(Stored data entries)
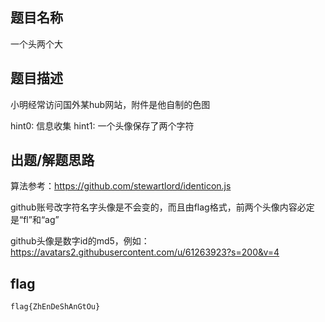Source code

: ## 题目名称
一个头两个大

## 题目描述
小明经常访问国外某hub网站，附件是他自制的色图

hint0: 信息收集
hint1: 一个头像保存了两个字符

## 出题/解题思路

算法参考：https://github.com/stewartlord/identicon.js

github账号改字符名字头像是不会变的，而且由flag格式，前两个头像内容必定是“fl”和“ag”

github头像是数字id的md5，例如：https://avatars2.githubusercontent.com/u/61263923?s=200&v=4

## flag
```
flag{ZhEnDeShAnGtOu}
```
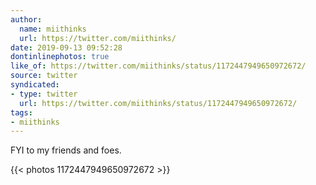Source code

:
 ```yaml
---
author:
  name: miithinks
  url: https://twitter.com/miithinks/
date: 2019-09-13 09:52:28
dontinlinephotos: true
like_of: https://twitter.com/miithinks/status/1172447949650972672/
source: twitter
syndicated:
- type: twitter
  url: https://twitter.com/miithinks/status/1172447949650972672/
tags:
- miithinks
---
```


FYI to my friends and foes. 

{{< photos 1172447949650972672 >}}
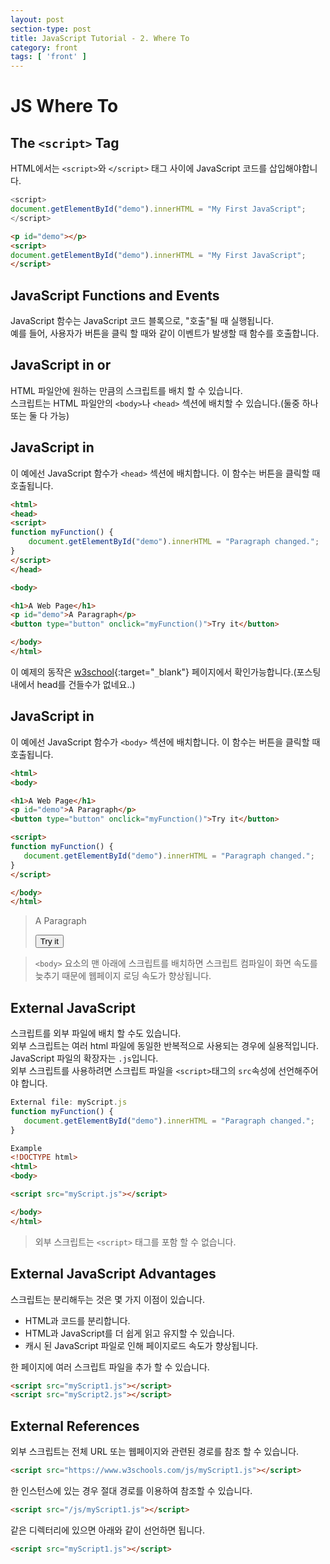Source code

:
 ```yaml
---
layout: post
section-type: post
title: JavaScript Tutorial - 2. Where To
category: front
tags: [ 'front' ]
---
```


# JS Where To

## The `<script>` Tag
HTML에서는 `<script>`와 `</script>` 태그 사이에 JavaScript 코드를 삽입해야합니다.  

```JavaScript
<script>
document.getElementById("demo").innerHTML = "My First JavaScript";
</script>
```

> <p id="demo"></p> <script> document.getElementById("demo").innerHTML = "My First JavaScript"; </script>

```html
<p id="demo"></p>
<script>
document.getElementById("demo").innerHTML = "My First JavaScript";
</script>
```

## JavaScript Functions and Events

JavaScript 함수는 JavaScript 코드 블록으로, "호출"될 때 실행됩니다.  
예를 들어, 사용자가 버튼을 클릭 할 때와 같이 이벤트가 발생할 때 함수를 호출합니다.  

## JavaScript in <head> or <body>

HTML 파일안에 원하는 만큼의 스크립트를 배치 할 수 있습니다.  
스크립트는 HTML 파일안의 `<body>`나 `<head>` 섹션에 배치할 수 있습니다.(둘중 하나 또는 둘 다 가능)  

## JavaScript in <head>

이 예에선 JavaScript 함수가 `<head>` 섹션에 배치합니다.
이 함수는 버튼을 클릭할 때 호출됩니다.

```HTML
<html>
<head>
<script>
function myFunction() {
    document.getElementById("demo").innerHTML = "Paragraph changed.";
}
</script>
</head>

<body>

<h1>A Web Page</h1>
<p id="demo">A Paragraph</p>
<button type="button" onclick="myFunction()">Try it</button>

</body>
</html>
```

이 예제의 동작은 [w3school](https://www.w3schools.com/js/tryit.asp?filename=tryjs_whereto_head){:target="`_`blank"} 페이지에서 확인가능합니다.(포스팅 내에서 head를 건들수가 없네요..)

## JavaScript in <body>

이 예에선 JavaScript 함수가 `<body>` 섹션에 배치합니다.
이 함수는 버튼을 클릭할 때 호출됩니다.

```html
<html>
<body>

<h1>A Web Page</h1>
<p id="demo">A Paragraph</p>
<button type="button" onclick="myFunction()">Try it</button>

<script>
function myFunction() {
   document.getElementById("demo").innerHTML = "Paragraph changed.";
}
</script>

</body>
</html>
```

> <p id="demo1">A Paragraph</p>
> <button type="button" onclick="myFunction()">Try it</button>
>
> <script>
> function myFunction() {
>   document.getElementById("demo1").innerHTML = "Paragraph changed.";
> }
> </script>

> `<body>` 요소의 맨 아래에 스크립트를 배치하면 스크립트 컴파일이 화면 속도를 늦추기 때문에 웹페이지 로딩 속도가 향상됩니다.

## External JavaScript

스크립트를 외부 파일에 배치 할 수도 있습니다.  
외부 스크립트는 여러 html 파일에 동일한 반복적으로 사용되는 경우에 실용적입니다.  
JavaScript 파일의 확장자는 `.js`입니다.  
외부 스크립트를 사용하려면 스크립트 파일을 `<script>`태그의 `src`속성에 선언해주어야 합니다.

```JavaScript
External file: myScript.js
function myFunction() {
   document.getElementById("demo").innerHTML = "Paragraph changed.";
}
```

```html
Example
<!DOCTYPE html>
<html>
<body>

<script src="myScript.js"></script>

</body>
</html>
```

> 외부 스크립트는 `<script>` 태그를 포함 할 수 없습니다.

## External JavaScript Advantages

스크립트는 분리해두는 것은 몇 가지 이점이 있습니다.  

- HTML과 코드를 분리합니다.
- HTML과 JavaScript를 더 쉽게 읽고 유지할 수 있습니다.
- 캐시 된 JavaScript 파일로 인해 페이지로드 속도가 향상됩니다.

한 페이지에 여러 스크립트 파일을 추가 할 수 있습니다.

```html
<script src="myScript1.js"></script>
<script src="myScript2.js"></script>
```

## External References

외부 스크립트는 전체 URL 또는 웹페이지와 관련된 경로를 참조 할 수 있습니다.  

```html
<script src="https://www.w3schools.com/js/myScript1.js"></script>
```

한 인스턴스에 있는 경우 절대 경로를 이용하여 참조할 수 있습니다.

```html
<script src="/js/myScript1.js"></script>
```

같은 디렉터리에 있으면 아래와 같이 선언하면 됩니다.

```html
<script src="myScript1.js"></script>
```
---
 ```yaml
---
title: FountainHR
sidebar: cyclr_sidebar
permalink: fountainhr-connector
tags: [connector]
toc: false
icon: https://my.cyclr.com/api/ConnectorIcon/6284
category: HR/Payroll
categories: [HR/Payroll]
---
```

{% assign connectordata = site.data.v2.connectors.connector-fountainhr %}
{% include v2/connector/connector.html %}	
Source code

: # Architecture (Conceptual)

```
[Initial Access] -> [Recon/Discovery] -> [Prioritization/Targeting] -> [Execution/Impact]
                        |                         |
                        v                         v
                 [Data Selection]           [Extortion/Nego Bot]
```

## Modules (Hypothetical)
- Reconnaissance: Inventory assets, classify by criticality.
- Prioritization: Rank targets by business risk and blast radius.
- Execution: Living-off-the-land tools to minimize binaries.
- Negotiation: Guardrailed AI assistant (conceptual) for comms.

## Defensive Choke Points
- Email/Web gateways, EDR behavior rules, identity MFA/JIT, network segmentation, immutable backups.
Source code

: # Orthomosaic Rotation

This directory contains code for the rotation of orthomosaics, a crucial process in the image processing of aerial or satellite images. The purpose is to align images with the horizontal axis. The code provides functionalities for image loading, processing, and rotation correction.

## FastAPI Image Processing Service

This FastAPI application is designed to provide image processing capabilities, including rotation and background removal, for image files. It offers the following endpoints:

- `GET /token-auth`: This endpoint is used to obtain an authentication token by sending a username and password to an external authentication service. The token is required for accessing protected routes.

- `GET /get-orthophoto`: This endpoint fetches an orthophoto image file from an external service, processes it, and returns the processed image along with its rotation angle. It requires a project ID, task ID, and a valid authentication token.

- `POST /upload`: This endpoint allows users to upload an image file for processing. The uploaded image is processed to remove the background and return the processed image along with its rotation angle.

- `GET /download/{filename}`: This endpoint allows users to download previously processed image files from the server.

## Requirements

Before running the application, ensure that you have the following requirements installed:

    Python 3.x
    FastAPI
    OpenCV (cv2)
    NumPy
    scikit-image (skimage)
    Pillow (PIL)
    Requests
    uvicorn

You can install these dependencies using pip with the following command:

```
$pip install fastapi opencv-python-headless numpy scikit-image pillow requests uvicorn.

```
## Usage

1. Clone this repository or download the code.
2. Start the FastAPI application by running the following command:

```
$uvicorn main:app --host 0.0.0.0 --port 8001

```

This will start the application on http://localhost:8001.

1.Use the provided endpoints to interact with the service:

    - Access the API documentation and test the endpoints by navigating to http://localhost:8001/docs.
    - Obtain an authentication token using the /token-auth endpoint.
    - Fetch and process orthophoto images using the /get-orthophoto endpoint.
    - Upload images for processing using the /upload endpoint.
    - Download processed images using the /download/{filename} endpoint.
--
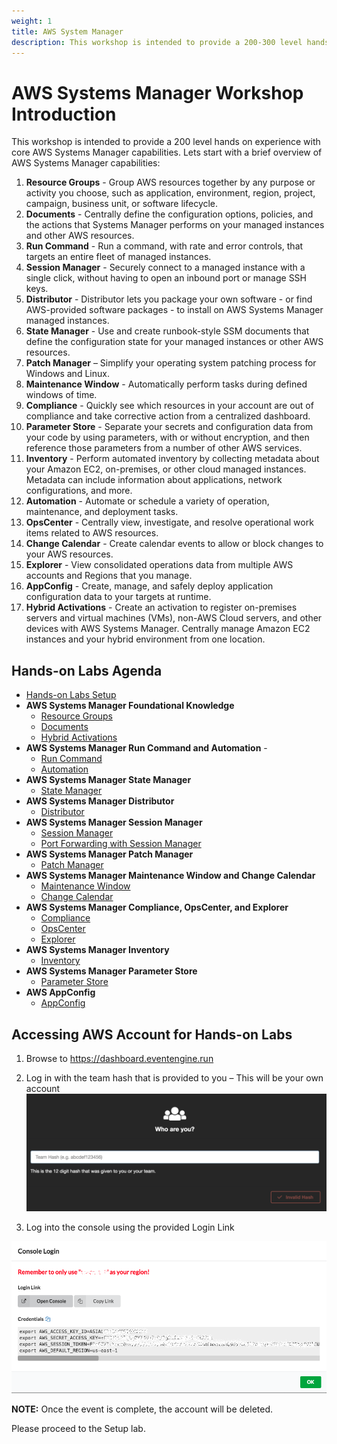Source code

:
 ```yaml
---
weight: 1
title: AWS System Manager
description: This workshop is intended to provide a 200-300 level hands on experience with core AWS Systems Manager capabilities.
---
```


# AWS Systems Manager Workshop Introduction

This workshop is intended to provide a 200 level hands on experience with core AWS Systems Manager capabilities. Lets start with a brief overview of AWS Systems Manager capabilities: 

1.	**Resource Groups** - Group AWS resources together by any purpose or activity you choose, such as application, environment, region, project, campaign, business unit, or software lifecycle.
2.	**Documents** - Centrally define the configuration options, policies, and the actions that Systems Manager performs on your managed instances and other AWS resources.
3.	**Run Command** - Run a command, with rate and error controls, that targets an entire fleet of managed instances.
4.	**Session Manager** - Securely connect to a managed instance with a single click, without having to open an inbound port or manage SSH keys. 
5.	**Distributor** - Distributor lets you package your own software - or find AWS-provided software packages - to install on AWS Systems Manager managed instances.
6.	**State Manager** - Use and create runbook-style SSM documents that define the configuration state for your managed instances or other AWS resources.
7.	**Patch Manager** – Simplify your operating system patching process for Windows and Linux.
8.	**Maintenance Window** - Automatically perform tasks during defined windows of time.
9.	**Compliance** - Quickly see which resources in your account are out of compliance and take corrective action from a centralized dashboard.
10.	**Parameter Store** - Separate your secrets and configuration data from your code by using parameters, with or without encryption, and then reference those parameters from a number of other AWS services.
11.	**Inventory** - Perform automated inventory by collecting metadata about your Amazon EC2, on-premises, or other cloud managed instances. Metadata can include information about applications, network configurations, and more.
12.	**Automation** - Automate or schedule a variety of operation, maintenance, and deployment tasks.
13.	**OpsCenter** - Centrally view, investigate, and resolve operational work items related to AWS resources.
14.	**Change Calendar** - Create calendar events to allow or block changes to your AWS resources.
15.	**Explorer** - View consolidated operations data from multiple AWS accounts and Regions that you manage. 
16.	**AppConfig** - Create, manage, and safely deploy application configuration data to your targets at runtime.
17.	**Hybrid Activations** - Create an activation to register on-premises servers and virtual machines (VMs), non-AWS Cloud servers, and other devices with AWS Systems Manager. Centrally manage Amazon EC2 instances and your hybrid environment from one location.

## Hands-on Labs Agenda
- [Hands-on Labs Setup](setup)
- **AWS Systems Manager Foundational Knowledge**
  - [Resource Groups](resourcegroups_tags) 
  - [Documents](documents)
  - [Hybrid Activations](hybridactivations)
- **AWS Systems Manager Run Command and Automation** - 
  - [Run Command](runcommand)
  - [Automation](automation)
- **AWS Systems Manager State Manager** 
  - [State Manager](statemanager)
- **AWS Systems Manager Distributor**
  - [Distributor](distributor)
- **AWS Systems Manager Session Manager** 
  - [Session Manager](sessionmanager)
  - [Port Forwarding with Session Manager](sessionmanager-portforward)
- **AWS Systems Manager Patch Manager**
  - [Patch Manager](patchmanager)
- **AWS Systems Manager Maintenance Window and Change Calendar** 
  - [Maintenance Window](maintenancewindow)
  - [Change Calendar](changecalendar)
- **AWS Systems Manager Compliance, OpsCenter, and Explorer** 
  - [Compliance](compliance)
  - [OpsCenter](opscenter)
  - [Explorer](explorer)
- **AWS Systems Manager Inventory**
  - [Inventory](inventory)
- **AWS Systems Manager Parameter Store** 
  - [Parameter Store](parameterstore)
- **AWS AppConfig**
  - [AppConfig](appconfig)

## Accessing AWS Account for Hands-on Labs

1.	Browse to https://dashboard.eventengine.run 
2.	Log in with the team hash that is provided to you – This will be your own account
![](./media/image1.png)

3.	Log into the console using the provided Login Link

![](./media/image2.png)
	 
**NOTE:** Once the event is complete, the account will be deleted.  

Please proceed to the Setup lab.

# Directions
Please reproduce, exactly as they appear above, the lines from the line containing "- Upload images" up to and including the line containing "- Download processed".

# Task answer
    - Upload images for processing using the /upload endpoint.
    - Download processed images using the /download/{filename} endpoint.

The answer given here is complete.